Back in early 2010, molecular geneticist Michael Snyder, then a trim 54-year-old, decided to put his genetic blueprint under the microscope and make the results public. Swabbing saliva from his cheek with a sterile sponge and drawing blood to obtain his DNA samples, the Stanford scientist became the subject of one of the first clinical studies to analyze the blueprint of a healthy individual rather than someone known to be sick.
Snyder's study took advantage of recent technological advances that have now made it possible to rapidly and much less expensively sequence a genome—the instruction manual, contained in virtually every cell of a person, for making a human being. Containing some 3.2 billion pieces of genetic information, the genome determines a broad spectrum of human traits such as eye color, height, general health, and whether someone might be more likely to be a basketball player or a biologist.
What the Stanford researcher found surprised him. His genetic tests showed that he had a higher-than-average risk for developing adult onset, or type 2, diabetes even though he wasn't overweight, nor did he have any known family history of the disease. But during the 14-month study, in which Snyder's health was closely monitored using a battery of tests, his glucose levels spiked and remained high following a respiratory infection. Only after six months of increased exercise and a change in diet did Snyder's glucose levels drop back to normal, he and colleagues reported in the March 16 issue of the journal Cell.
The $1,000 mark. Without the genetic testing, Snyder says, he would not have known of his diabetes risk or been able to address it so quickly. And with the cost of genome mapping already as low as a few thousand dollars and likely to reach a much-ballyhooed benchmark of $1,000 by next year, Snyder and other scientists see the procedure as a crucial part of medicine for everyone, not just the affluent or the curious.
Many experts, though, like Eric Topol, director of the Scripps Translational Science Institute in San Diego, caution that science is only in the embryonic stage of understanding the composition and inner workings of the human genome. Essentially, each person carries two copies of each gene—one from each parent—in every cell (except mature red blood cells). Within these cells, genetic information is divided into 23 pairs of smaller packages, called chromosomes, that store the 20,000 or so genes in the human body, along with other bits of genetic information. The genes in turn are made up of deoxyribonucleic acid, or DNA, molecules whose two strands wrap around each other like vines, forming the iconic double helix structure. Using a four-letter alphabet, scientists have identified and labeled the four building blocks, or bases: adenine (A), thymine (T), guanine (G), and cytosine (C), which combine in each DNA molecule according to precise rules, somewhat like the rungs on a ladder. An A must always seek out a T on its partner strand, while a G must always pair with a C.
If the bases are the musical notes that make up the genome's keyboard, then their exact ordering determines whether the genetic symphony is harmonious or discordant. Just as extra or missing notes can wreck a musical passage, an extra or missing A or T can increase a person's risk of developing a particular disease or, in rare cases, cause an incurable illness.

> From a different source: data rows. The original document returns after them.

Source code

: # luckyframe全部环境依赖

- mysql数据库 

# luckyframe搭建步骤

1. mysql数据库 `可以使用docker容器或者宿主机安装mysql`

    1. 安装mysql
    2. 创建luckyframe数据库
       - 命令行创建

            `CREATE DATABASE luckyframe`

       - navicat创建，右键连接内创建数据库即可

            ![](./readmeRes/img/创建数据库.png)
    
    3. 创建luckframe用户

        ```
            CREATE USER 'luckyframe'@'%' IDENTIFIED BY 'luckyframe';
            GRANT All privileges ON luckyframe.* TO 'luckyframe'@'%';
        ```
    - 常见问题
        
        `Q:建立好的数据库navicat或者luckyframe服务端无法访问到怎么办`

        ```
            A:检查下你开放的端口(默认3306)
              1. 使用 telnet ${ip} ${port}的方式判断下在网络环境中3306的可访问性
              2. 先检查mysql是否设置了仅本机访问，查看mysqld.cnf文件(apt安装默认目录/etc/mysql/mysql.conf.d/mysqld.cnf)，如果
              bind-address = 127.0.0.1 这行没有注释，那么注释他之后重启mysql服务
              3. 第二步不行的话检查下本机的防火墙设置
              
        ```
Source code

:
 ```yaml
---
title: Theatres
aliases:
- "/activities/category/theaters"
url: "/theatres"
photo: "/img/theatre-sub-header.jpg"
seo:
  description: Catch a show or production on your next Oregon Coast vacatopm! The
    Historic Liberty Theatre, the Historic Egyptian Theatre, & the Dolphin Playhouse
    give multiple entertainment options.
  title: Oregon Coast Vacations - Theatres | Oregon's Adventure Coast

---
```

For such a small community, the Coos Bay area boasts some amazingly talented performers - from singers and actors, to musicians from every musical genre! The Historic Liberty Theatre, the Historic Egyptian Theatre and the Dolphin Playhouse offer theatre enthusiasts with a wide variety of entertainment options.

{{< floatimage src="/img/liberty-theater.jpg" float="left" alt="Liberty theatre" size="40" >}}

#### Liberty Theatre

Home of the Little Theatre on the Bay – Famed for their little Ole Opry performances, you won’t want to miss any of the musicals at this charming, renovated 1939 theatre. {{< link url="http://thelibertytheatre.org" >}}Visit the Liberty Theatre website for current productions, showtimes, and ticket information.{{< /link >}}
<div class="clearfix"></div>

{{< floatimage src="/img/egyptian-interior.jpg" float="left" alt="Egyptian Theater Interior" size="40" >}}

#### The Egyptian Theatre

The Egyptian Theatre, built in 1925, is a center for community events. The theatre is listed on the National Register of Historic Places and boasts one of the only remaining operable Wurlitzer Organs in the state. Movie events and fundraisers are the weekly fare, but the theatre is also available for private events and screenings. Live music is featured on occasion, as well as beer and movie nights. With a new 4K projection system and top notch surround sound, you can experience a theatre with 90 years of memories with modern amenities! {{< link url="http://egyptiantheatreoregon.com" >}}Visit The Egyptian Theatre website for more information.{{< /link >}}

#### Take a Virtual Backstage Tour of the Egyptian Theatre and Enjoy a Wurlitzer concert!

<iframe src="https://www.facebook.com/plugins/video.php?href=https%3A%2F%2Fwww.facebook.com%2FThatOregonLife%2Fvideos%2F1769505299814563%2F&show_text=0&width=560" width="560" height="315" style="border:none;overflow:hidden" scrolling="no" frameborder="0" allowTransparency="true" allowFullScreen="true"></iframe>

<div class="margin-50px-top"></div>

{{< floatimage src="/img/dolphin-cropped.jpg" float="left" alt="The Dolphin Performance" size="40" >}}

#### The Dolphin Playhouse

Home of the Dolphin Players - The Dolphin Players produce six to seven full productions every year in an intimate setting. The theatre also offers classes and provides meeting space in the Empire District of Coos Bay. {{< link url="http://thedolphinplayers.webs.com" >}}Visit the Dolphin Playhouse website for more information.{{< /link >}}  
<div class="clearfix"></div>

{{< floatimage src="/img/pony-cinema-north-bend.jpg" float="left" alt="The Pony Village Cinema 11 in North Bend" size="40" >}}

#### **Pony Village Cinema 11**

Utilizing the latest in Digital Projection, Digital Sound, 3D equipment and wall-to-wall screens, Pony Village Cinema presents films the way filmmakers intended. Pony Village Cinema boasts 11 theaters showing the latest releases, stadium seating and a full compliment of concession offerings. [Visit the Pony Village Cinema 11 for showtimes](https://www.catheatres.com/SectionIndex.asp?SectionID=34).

The challenge with genome mapping is that large portions of the map reflect uncharted territory. Researchers understand the role of genes in the body fairly well: They dictate how proteins—the compounds necessary for building and repairing muscles and other tissue—are made. But protein-coding genes account for only 1.5 percent of the human genome. A lot of the action appears to be happening in the other 98.5 percent. Once referred to as "junk DNA," this vast but little-explored portion of the genetic blueprint is now believed to play a critical role in regulating gene activity and carrying out unidentified functions that contribute to a person's being predisposed to a disease.